» EXERCISE REQUIREMENTS
Return exactly the lines below, starting with the one that has "Speaker Recognition |" and going on through the one that has "## Test Scenarios".

» EXTRACTED ENTRIES
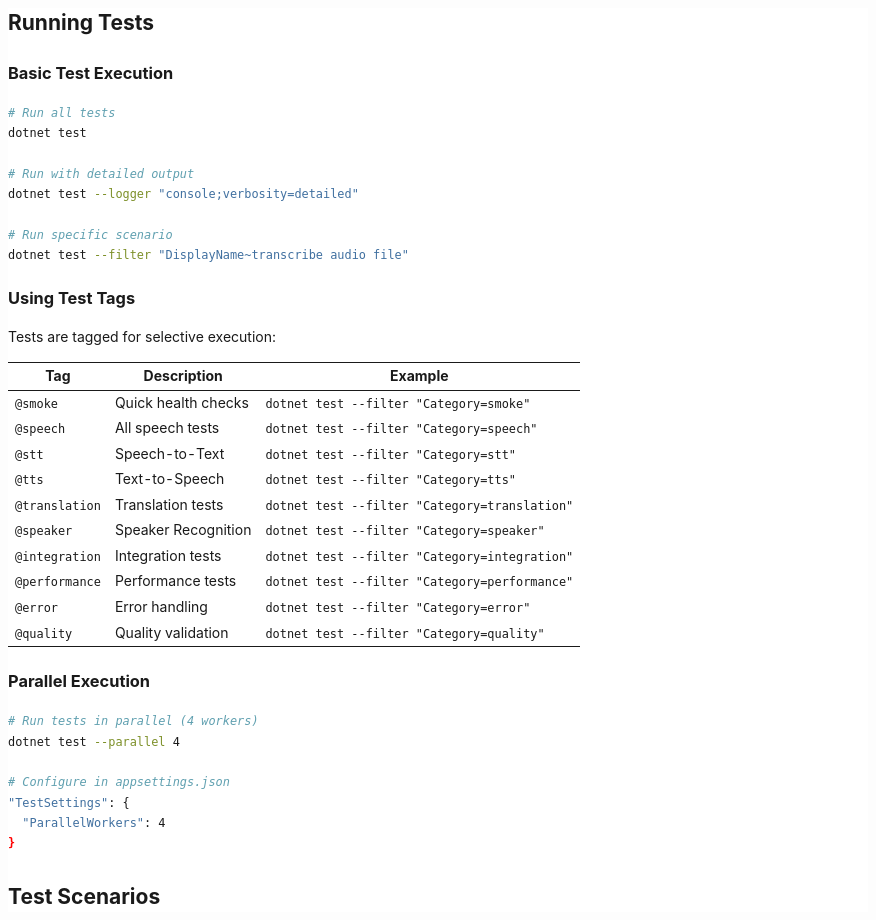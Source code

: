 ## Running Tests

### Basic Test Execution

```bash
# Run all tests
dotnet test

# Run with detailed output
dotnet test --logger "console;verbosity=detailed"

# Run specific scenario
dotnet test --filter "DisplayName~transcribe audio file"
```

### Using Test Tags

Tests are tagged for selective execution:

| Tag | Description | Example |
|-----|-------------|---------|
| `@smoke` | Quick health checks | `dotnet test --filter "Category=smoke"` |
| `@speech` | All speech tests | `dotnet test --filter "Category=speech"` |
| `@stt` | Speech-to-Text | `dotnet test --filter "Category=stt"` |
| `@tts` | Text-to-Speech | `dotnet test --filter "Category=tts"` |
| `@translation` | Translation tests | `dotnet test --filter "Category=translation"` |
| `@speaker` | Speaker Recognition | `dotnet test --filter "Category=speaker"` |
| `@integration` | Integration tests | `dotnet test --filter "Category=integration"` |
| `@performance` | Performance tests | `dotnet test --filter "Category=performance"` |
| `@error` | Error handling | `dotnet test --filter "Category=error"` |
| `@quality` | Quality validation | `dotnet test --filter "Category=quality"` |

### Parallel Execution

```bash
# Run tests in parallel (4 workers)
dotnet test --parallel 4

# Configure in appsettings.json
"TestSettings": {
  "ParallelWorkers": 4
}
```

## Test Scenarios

==

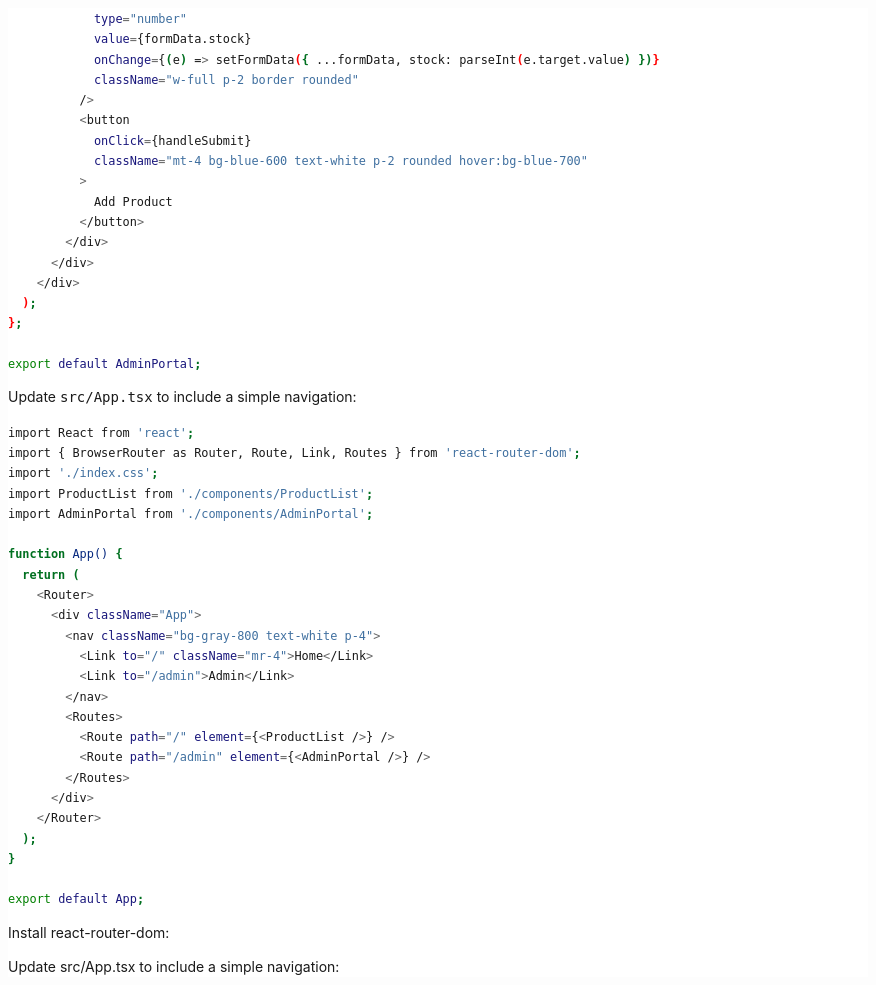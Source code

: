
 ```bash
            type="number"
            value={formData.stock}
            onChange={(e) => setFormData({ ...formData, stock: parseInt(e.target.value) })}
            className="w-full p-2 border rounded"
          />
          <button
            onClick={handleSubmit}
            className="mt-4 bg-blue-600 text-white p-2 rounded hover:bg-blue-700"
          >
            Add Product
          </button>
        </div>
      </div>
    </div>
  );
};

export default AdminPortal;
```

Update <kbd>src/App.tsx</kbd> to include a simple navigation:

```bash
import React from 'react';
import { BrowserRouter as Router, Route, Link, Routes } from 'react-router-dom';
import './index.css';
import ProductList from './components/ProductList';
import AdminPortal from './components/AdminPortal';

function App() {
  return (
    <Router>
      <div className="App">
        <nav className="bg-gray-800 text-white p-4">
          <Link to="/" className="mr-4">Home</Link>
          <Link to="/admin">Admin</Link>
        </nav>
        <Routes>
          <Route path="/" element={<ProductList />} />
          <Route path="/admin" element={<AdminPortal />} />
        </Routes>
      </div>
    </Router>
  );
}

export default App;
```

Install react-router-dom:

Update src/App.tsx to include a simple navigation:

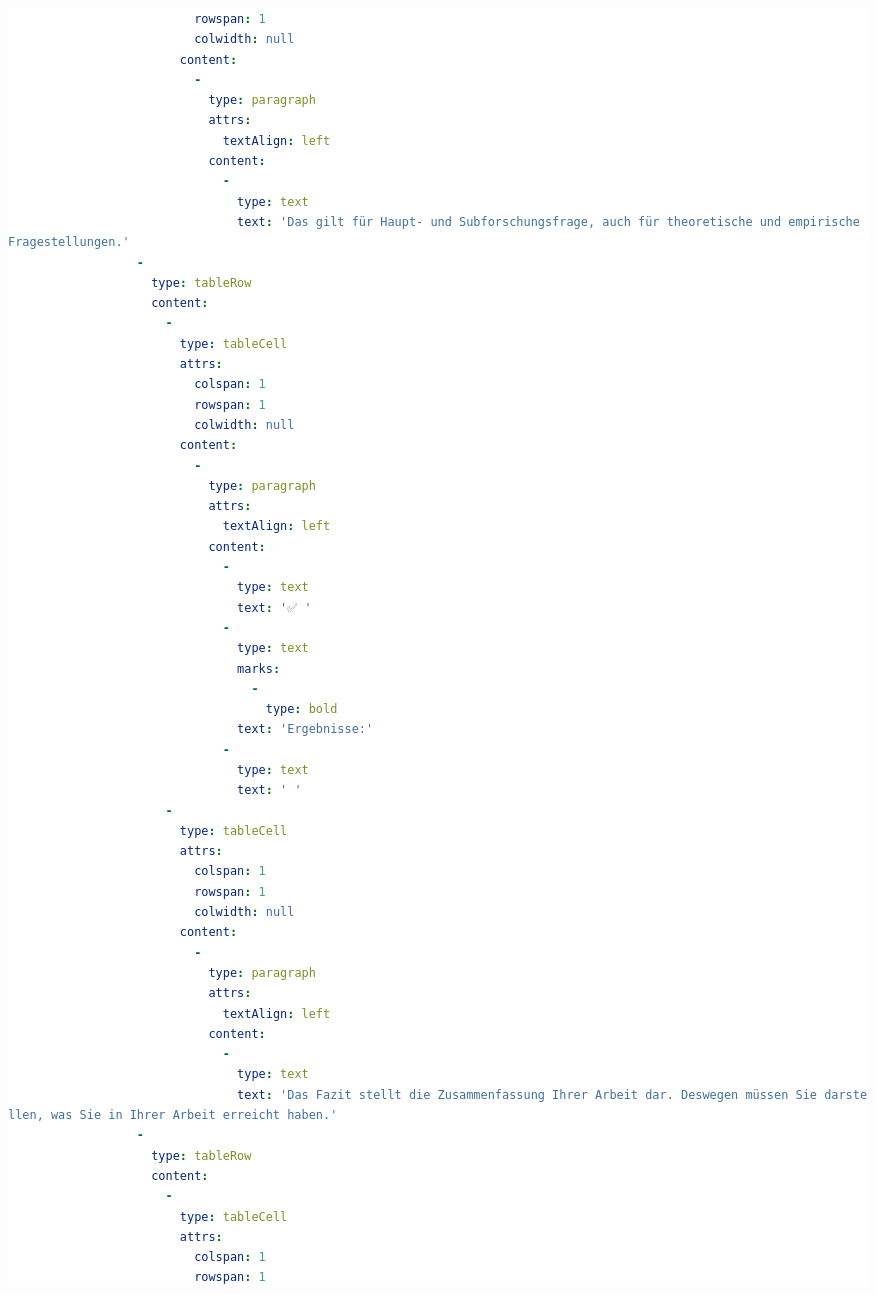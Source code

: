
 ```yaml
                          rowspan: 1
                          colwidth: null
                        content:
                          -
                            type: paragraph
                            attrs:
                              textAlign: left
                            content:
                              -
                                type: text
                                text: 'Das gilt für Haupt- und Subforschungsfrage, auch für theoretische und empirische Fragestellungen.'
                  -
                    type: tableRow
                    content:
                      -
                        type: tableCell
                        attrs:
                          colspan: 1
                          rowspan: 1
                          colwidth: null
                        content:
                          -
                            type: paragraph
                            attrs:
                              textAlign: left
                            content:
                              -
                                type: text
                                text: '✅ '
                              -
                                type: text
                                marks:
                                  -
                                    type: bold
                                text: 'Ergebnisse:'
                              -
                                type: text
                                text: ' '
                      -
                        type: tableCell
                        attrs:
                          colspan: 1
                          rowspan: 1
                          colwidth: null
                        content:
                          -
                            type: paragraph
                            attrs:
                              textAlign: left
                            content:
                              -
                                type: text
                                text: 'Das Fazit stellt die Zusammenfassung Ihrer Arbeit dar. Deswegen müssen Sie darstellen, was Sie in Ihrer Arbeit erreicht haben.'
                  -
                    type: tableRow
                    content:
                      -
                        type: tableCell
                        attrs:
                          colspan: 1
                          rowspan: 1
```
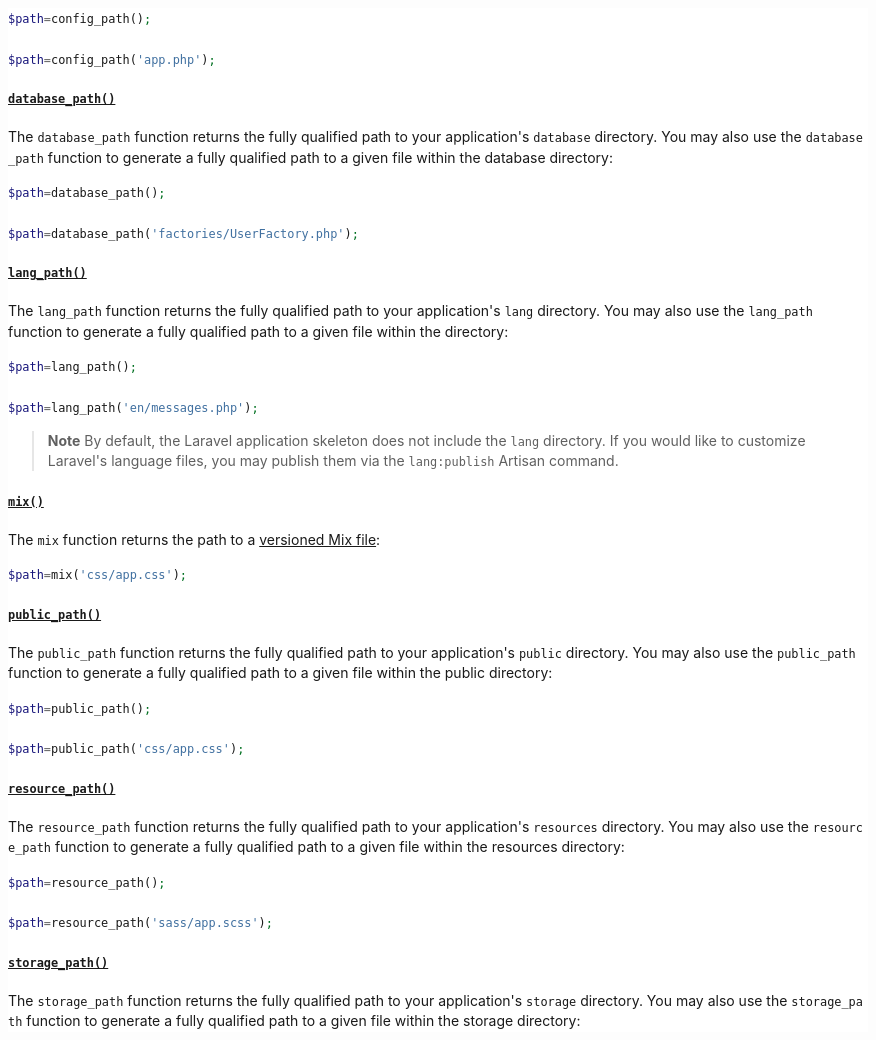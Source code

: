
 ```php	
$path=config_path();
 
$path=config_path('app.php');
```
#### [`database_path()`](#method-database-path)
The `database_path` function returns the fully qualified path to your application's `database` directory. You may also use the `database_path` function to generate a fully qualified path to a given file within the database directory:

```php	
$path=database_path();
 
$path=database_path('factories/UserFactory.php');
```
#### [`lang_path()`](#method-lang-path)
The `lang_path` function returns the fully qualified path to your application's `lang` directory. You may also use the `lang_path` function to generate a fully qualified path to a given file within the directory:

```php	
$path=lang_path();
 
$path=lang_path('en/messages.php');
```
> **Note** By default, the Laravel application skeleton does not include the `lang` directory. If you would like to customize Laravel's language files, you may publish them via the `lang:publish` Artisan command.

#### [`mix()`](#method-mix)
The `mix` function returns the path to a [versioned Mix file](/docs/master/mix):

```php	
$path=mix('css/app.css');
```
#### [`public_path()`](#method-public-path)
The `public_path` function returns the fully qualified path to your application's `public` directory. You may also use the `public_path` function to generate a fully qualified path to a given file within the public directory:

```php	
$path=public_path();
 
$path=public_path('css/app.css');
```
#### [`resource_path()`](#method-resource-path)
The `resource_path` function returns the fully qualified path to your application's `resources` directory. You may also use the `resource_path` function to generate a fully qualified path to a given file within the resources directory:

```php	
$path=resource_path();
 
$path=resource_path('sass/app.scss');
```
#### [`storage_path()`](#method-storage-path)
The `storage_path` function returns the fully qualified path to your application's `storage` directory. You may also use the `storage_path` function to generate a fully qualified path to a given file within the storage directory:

» ANSWER SPACE
| `@speaker` | Speaker Recognition | `dotnet test --filter "Category=speaker"` |
| `@integration` | Integration tests | `dotnet test --filter "Category=integration"` |
| `@performance` | Performance tests | `dotnet test --filter "Category=performance"` |
| `@error` | Error handling | `dotnet test --filter "Category=error"` |
| `@quality` | Quality validation | `dotnet test --filter "Category=quality"` |

### Parallel Execution

```bash
# Run tests in parallel (4 workers)
dotnet test --parallel 4

# Configure in appsettings.json
"TestSettings": {
  "ParallelWorkers": 4
}
```

## Test Scenarios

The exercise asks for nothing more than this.